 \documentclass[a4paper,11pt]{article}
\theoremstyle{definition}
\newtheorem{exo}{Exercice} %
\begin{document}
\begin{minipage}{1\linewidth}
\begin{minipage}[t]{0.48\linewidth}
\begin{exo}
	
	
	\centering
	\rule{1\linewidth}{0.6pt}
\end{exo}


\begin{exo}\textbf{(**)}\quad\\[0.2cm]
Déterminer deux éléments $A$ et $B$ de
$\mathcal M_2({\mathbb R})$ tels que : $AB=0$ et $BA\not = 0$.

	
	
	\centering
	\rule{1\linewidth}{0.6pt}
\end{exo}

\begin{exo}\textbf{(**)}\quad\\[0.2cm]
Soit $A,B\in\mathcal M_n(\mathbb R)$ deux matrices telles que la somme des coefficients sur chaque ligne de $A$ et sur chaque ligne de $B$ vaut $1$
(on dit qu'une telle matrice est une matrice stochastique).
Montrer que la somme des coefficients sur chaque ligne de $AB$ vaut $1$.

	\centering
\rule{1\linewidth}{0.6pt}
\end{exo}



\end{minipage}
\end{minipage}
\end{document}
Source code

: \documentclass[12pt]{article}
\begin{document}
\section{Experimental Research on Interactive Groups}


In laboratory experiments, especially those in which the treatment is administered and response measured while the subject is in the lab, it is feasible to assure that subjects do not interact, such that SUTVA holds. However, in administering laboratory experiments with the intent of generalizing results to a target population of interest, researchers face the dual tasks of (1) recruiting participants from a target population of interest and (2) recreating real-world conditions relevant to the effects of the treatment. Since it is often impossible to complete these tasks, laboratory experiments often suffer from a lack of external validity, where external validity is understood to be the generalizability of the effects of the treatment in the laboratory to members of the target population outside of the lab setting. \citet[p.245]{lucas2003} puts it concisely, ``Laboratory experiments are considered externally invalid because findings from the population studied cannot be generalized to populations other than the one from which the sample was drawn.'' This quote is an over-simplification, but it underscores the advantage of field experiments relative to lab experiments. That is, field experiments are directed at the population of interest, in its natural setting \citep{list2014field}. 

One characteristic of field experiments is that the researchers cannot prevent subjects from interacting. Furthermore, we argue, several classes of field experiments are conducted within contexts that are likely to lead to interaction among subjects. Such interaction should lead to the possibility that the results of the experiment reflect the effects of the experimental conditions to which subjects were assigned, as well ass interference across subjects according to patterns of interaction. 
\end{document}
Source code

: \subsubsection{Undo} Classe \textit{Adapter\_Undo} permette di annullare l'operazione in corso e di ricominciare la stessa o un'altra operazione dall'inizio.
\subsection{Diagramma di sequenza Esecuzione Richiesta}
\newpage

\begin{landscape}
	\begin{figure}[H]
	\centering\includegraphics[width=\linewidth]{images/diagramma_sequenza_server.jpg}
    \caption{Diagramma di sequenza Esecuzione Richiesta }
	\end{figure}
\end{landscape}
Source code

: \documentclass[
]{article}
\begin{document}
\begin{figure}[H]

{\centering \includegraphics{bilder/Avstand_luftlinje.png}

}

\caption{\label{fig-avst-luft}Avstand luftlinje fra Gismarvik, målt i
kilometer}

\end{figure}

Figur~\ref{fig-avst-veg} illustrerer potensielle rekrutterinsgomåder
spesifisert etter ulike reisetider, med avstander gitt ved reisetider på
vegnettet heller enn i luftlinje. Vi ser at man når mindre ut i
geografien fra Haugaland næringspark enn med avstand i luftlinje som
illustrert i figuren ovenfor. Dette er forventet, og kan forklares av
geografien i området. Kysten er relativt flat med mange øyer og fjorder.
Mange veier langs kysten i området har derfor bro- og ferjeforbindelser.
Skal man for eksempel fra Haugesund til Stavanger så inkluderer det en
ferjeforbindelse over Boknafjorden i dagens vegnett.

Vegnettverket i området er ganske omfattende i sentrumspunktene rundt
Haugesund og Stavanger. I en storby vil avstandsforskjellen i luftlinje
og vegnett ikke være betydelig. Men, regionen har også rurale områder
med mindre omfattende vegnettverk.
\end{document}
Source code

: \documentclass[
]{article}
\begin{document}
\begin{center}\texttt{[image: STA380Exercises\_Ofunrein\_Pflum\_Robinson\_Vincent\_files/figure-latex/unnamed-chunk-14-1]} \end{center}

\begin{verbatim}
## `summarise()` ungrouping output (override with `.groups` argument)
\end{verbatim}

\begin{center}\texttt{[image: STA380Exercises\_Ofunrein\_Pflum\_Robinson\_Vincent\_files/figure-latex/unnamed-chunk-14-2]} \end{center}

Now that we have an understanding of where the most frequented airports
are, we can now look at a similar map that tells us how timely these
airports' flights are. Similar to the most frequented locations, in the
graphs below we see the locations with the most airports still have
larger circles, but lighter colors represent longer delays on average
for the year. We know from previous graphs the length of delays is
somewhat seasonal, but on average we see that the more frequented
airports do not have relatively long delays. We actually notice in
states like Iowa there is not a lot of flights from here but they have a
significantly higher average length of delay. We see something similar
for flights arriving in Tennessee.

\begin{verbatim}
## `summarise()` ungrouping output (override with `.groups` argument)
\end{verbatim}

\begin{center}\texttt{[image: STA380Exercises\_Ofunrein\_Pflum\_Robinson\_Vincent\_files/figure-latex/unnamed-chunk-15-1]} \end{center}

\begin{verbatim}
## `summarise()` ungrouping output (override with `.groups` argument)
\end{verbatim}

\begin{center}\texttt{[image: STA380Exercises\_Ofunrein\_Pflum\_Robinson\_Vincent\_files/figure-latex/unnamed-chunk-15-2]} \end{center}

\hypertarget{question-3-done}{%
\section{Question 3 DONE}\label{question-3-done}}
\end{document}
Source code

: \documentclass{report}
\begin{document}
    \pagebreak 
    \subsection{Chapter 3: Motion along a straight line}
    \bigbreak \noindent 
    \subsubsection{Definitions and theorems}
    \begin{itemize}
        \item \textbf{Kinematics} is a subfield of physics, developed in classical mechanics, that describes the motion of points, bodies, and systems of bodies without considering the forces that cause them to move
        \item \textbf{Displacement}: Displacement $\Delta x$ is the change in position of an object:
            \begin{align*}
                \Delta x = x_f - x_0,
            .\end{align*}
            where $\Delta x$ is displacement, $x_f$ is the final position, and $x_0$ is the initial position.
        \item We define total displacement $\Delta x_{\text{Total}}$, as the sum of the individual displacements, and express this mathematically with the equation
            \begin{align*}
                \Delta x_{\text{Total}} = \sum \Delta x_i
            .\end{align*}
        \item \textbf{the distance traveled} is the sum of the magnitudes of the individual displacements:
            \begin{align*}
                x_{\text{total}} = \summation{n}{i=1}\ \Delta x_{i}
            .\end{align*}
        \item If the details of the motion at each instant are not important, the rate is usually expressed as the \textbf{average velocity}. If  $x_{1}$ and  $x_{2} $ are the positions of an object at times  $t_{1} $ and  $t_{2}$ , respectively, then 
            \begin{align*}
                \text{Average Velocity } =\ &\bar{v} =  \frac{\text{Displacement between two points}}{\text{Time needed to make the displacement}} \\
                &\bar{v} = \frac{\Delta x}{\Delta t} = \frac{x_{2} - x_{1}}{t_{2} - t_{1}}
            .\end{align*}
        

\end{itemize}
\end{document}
# # # # # # #
Output the material in full, matching it word for word.

 \documentclass[a4paper,11pt]{article}
\theoremstyle{definition}
\newtheorem{exo}{Exercice} %
\begin{document}
\begin{minipage}{1\linewidth}
\begin{minipage}[t]{0.48\linewidth}
\begin{exo}
	
	
	\centering
	\rule{1\linewidth}{0.6pt}
\end{exo}


\begin{exo}\textbf{(**)}\quad\\[0.2cm]
Déterminer deux éléments $A$ et $B$ de
$\mathcal M_2({\mathbb R})$ tels que : $AB=0$ et $BA\not = 0$.

	
	
	\centering
	\rule{1\linewidth}{0.6pt}
\end{exo}

\begin{exo}\textbf{(**)}\quad\\[0.2cm]
Soit $A,B\in\mathcal M_n(\mathbb R)$ deux matrices telles que la somme des coefficients sur chaque ligne de $A$ et sur chaque ligne de $B$ vaut $1$
(on dit qu'une telle matrice est une matrice stochastique).
Montrer que la somme des coefficients sur chaque ligne de $AB$ vaut $1$.

	\centering
\rule{1\linewidth}{0.6pt}
\end{exo}



\end{minipage}
\end{minipage}
\end{document}
Source code

: \documentclass[12pt]{article}
\begin{document}
\section{Experimental Research on Interactive Groups}


In laboratory experiments, especially those in which the treatment is administered and response measured while the subject is in the lab, it is feasible to assure that subjects do not interact, such that SUTVA holds. However, in administering laboratory experiments with the intent of generalizing results to a target population of interest, researchers face the dual tasks of (1) recruiting participants from a target population of interest and (2) recreating real-world conditions relevant to the effects of the treatment. Since it is often impossible to complete these tasks, laboratory experiments often suffer from a lack of external validity, where external validity is understood to be the generalizability of the effects of the treatment in the laboratory to members of the target population outside of the lab setting. \citet[p.245]{lucas2003} puts it concisely, ``Laboratory experiments are considered externally invalid because findings from the population studied cannot be generalized to populations other than the one from which the sample was drawn.'' This quote is an over-simplification, but it underscores the advantage of field experiments relative to lab experiments. That is, field experiments are directed at the population of interest, in its natural setting \citep{list2014field}. 

One characteristic of field experiments is that the researchers cannot prevent subjects from interacting. Furthermore, we argue, several classes of field experiments are conducted within contexts that are likely to lead to interaction among subjects. Such interaction should lead to the possibility that the results of the experiment reflect the effects of the experimental conditions to which subjects were assigned, as well ass interference across subjects according to patterns of interaction. 
\end{document}
Source code

: \subsubsection{Undo} Classe \textit{Adapter\_Undo} permette di annullare l'operazione in corso e di ricominciare la stessa o un'altra operazione dall'inizio.
\subsection{Diagramma di sequenza Esecuzione Richiesta}
\newpage

\begin{landscape}
	\begin{figure}[H]
	\centering\includegraphics[width=\linewidth]{images/diagramma_sequenza_server.jpg}
    \caption{Diagramma di sequenza Esecuzione Richiesta }
	\end{figure}
\end{landscape}
Source code

: \documentclass[
]{article}
\begin{document}
\begin{figure}[H]

{\centering \includegraphics{bilder/Avstand_luftlinje.png}

}

\caption{\label{fig-avst-luft}Avstand luftlinje fra Gismarvik, målt i
kilometer}

\end{figure}

Figur~\ref{fig-avst-veg} illustrerer potensielle rekrutterinsgomåder
spesifisert etter ulike reisetider, med avstander gitt ved reisetider på
vegnettet heller enn i luftlinje. Vi ser at man når mindre ut i
geografien fra Haugaland næringspark enn med avstand i luftlinje som
illustrert i figuren ovenfor. Dette er forventet, og kan forklares av
geografien i området. Kysten er relativt flat med mange øyer og fjorder.
Mange veier langs kysten i området har derfor bro- og ferjeforbindelser.
Skal man for eksempel fra Haugesund til Stavanger så inkluderer det en
ferjeforbindelse over Boknafjorden i dagens vegnett.

Vegnettverket i området er ganske omfattende i sentrumspunktene rundt
Haugesund og Stavanger. I en storby vil avstandsforskjellen i luftlinje
og vegnett ikke være betydelig. Men, regionen har også rurale områder
med mindre omfattende vegnettverk.
\end{document}
Source code

: \documentclass[
]{article}
\begin{document}
\begin{center}\texttt{[image: STA380Exercises\_Ofunrein\_Pflum\_Robinson\_Vincent\_files/figure-latex/unnamed-chunk-14-1]} \end{center}

\begin{verbatim}
## `summarise()` ungrouping output (override with `.groups` argument)
\end{verbatim}

\begin{center}\texttt{[image: STA380Exercises\_Ofunrein\_Pflum\_Robinson\_Vincent\_files/figure-latex/unnamed-chunk-14-2]} \end{center}

Now that we have an understanding of where the most frequented airports
are, we can now look at a similar map that tells us how timely these
airports' flights are. Similar to the most frequented locations, in the
graphs below we see the locations with the most airports still have
larger circles, but lighter colors represent longer delays on average
for the year. We know from previous graphs the length of delays is
somewhat seasonal, but on average we see that the more frequented
airports do not have relatively long delays. We actually notice in
states like Iowa there is not a lot of flights from here but they have a
significantly higher average length of delay. We see something similar
for flights arriving in Tennessee.

\begin{verbatim}
## `summarise()` ungrouping output (override with `.groups` argument)
\end{verbatim}

\begin{center}\texttt{[image: STA380Exercises\_Ofunrein\_Pflum\_Robinson\_Vincent\_files/figure-latex/unnamed-chunk-15-1]} \end{center}

\begin{verbatim}
## `summarise()` ungrouping output (override with `.groups` argument)
\end{verbatim}

\begin{center}\texttt{[image: STA380Exercises\_Ofunrein\_Pflum\_Robinson\_Vincent\_files/figure-latex/unnamed-chunk-15-2]} \end{center}

\hypertarget{question-3-done}{%
\section{Question 3 DONE}\label{question-3-done}}
\end{document}
Source code

: \documentclass{report}
\begin{document}
    \pagebreak 
    \subsection{Chapter 3: Motion along a straight line}
    \bigbreak \noindent 
    \subsubsection{Definitions and theorems}
    \begin{itemize}
        \item \textbf{Kinematics} is a subfield of physics, developed in classical mechanics, that describes the motion of points, bodies, and systems of bodies without considering the forces that cause them to move
        \item \textbf{Displacement}: Displacement $\Delta x$ is the change in position of an object:
            \begin{align*}
                \Delta x = x_f - x_0,
            .\end{align*}
            where $\Delta x$ is displacement, $x_f$ is the final position, and $x_0$ is the initial position.
        \item We define total displacement $\Delta x_{\text{Total}}$, as the sum of the individual displacements, and express this mathematically with the equation
            \begin{align*}
                \Delta x_{\text{Total}} = \sum \Delta x_i
            .\end{align*}
        \item \textbf{the distance traveled} is the sum of the magnitudes of the individual displacements:
            \begin{align*}
                x_{\text{total}} = \summation{n}{i=1}\ \Delta x_{i}
            .\end{align*}
        \item If the details of the motion at each instant are not important, the rate is usually expressed as the \textbf{average velocity}. If  $x_{1}$ and  $x_{2} $ are the positions of an object at times  $t_{1} $ and  $t_{2}$ , respectively, then 
            \begin{align*}
                \text{Average Velocity } =\ &\bar{v} =  \frac{\text{Displacement between two points}}{\text{Time needed to make the displacement}} \\
                &\bar{v} = \frac{\Delta x}{\Delta t} = \frac{x_{2} - x_{1}}{t_{2} - t_{1}}
            .\end{align*}
        

\end{itemize}
\end{document}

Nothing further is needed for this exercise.